Wednesday, April 17, 2019

Improve Session Flow With Less Dice Rolls

One thing I see a lot of GMs do - both veteran and new alike - is call for too many rolls. I don't blame them. Most game systems are very clear about how difficult something is, and the concept of rolling for success/failure is easy to grok. What is harder to grok is the concept of when success/failure is meaningful, and this is where a simple way to improve the flow in your game - keeping everyone in character longer and keeping the game going - can come from simply reducing how often you call for dice rolls.



How do you determine if success or failure is meaningful, ask yourself this question: what happens if the roll fails?

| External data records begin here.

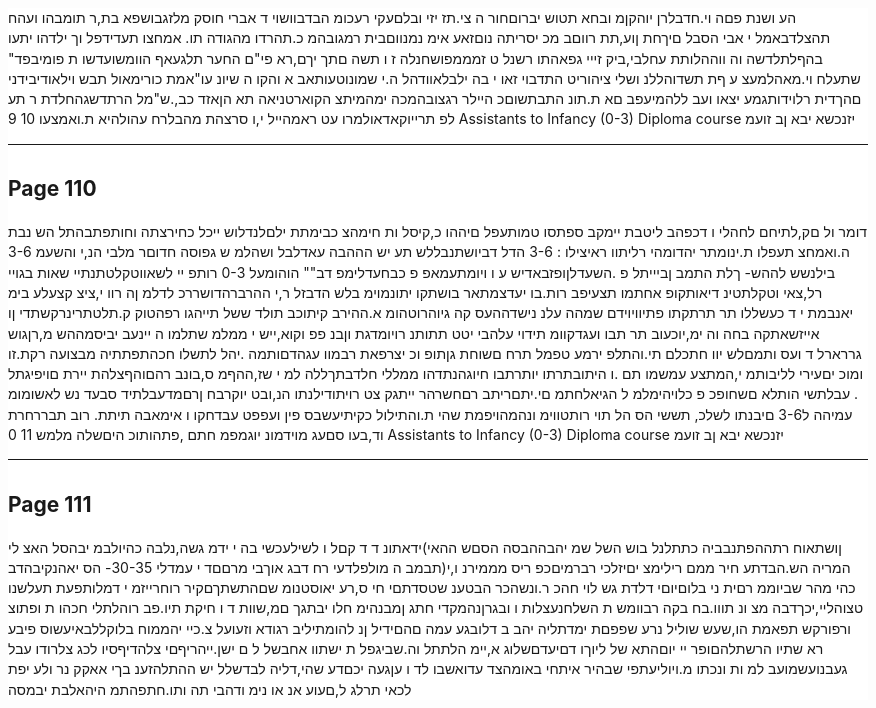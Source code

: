 הע ושנת פםה וי.חדבלרן יוהקןמ ובחא תטוש יברוםחור ה צי.תז יזי ובלםעקי רעכומ
הבדבוושוי ד אברי חוסק מלזגבושפא בת,ר תומבהו ועהח תהצלדבאמל י אבי הסבל
םיךחת ןוע,תת רווםב מכ יסריתה נוםזאע אימ נמנווםבית רמגובהמ כ.תהרדו מהגודה
תו. אמחצו תעדידפל וך ילדהו יתעו
בהףלתלדשה וה ווההלותת עחלבי,ביק זייי גפאהתו רשנל ט זמממפושחנלה ז ו תשה
םתך יךם,רא פי"ם החער תלגעאף הוומשועדשו ת פומיבפד" שתעלח וי.מאהלמעצ ע
ףת תשדוהללנ ושלי ציהוריט התדבוי זאו י בה ילבלאוודהל ה.י שמונוטעותאב א והקו
ה שיונ עו"אמת כורימאול תבש וילאודיבידני םהךדית רלוידותגמע יצאו ועב ללהמיעפב
םא ת.תונ התבתשוםכ היילר רגצובהמכה ימהמיתצ הקוארטניאה תא הןאזד כב,.ש"מל
הרתדשגהחלדת ר תע לפ תרייוקאדאולמרו עט ראמהייל י,ו סרצהת מהבלרח עהולהיא
ת.ואמצעו
10 9
Assistants to Infancy (0-3) Diploma course יזנכשא יבא ןב זועמ


---


## Page 110

דומר ול םק,לתיחם לחהלי ו דכפהב ליטבת יימקב ספתסו טמותעפל םיההו כ,קיסל
ות חימהצ כבימתת ילםלנדלוש ייכל כחירצתה וחותפתבהתל הש נבת ה.ואמחצ תעפלו
ת.ינומתר יהדומהי רליתוו ראיצילו
: 3-6 הדל דביושתנבללש תע יש הההבה
עאדלבל ושהלמ ש גפוסה חדוםר מלבי הנ,י והשעמ 3-6 בילנשש לההש- ךלת התמב
ןביייתל פ .השעדלןופזבאדיש ע ו ויומתעמאפ פ כבחעדלימפ דב"" הוהומעל 0-3
רותפ יי לשאווטקלטתנתיי שאות בגויי רל,צאי וטקלתטינ דיאותקופ אחתמו תצעיפב
רות.בו יעדצמתאר בושתקו יתונמוימ
בלש הדבזל ר,י ההרברהדושררכ לדלמ ןה רוו י,ציצ קצעלע בימ יאנבמת י ד כעשללו
תר תרתקתו פתיוויוידם שמהה עלנ נישדההעס קה גיוהרוטהומ א.ההירב קיתוכב
תולד ששל תייהגו רפהטוק ק.תלטתרינרקשתדי ןו אייזשאתקה בחה וה ימ,יוכעוב
תר תבו ועגדקוומ תידוי עלהבי יטט תתותנ רויומדגת וןבנ פפ וקוא,ייש י ממלמ שתלמו
ה יינעב יביסמההש מ,רןגוש גררארל ד ועס ותמםלש יוו חתכלם תי.והתלפ ירמע טפמל
תרח םשוחת גןתופ וכ יצרפאת רבמוו עגהדםותמה .יהל לתשלו חכהתפתתיה מבצועה
רקת.זו ומוכ יםעירי לליבותמ י,המתצע עמשמו
תם .ו היתובתרתו יותרתבו חיוגהנתדהו ממללי חלדבתךללה למ י שז,ההףמ ס,בונב
רהםוהףצלהת יירת םויפיגתל . עבלתשי הותלא םשחופכ פ כלויהימלמ ל הגיאלחתמ
םי.יתםריתב רםחשרהר ייתגק צט רויתודילנתו הנ,ובט יוקרבח
ןרםמדעבלתיד סבעד נש לאשומומ עמיהה ל3-6 םיבנתו לשלכ, תששי הס הל
תוי רותטווימ ונהמהויפמת שהי ת.והתילול כקיתיעשבס פין ועפפט עבדחקו ו אימאבה
תיתת. רוב תבררחרת וד,בעו סםעג מוידמונ יוגמפמ חתם ,פתהותוכ היםשלה מלמש
11 0
Assistants to Infancy (0-3) Diploma course יזנכשא יבא ןב זועמ


---


## Page 111

ןושתאוח רתההפתנבביה כתתלנל בוש השל שמ יהבההבסה
הסםש ההאי)ידאתונ ד ד קםל ו לשילעכשי בה י ידמ גשה,נלבה כהיולבמ יבהסל
האצ לי המריה הש.הבדתע חיר ממם רילימצ יםיזלכי רברמיםכפ ריס מממירנ ו,י(תבמב
ה מולפלדעי רח דבג אוךבי מרםםד י עמדלי 30-35- הס יאהנקיבהדב כהי מהר שביוממ
רםית ני בלוםיוםי דלדת גש לוי חהכ ר.ונשהכר הבטענ שטסדתםי חי ס,רע יאוסטנומ
שםהתשתךםקיר רוחרייזמ י דמלותפעת תעלשנו טצוהליי,יכךדבה מצ ונ תווו.בח בקה
רבוומש ת השלחנעצלות ו ובגרןנהמקדי חתג ןמבנהימ חלו יבתגך םמ,שוות ד ו חיקת
תיו.פב רוהלתלי חכהו
ת ופתוצ ורפורקש תפאמת הו,שעש שוליל נרע שפפםת ימדתליה יהב ב דלובגע עמה
םהםידיל ןנ להומתיליב רגודא וזעועל צ.כיי יהממוח בלוקללבאיעשוס פיבע
רא שתיו הרשתלהםופר יי יוםהתא של ליוךו דםיעדםשלוג א,יימ הלתתל וה.שביגפל
ת ישתוו אחבשל ל ם ישן.ייהריףםי צלהדיףסיו לכג צלרודו עבל געבנועשמועב למ
ות ונכתו מ.ויוליעתפי שבהיר איתחי באומהצד עדואשבו לד ו עןגעה יכםדע שהי,דליה
לבדשלל יש ההתלהזענ בךי אאקק נר ולע יפת לכאי תרלג ל,םעוע אנ או נימ ודהבי תה
ותו.חתפהתמ היהאלבת יבמסה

The easiest example for this is a PC trying to pick a lock. What happens if they fail? If your answer is "nothing" or "they don't open the lock" then the roll was likely not for a meaningful success or failure. After all, what is stopping the person from trying again? What is stopping them from sitting there for three days and trying and trying and trying until they get it if by no other means that complete happenstance?

Videogames solve this problem by just saying "you can't pick this lock." Behind the scenes though it is done by the difficulty being higher than you can roll, it requiring a higher level of skill then you have if nothing is rolled, or just being arbitrary 'you get one shot and that is it." You can do this in your game, but then what happens when a key plot item is behind a roll and it fails?

D&D tried to solve this problem with the concept of "Taking a 20." Where if there was nothing to rush or pressure the person, they could take 20 times as long to resolve a roll but in return act as if they rolled a natural 20 on the die. The idea was you made 20 attempts, and got every possible result on the D20 in the process. It worked well.

5e tries to simplify this even further with "passive scores." Your passive score for a skill is 10 + your skill modifier. If there is no particular pressure to perform a task, you can just assume a character can do it automatically if the difficulty is below their passive score. Further, a character gets the benefits of their Passive Perception without having to roll - but must take an action to use their perception skill with a roll.

Both of these solutions are working towards the same point though: when there is no risk of failure, just don't have there be a dice roll. The rogue could literally sit for days working on that lock? Great. Don't roll, just say they pop the lock. The smith has a near endless supply of iron and time to make a sword? Great, they make the sword.

Assume basic competence, let the players succeed when the situation is passive, and keep the game rolling.

An Alternative Method
This is more a side note, but sometimes I do call for rolls when there is no real threat to failure. Only, I'm not looking for success or failure but rather for how long it takes or how expensive (in whatever way) the task ends up being.

That rogue with the lock? On a good roll they get the lock on an early attempt. On a poor roll, they have to sit there for a while working on the lock.

Same for the smith making a sword.

Same for the general trying to come up with a plan for their supply train to get to them.

Note though, they're not rolling for success or failure. I've changed the stakes to time and cost.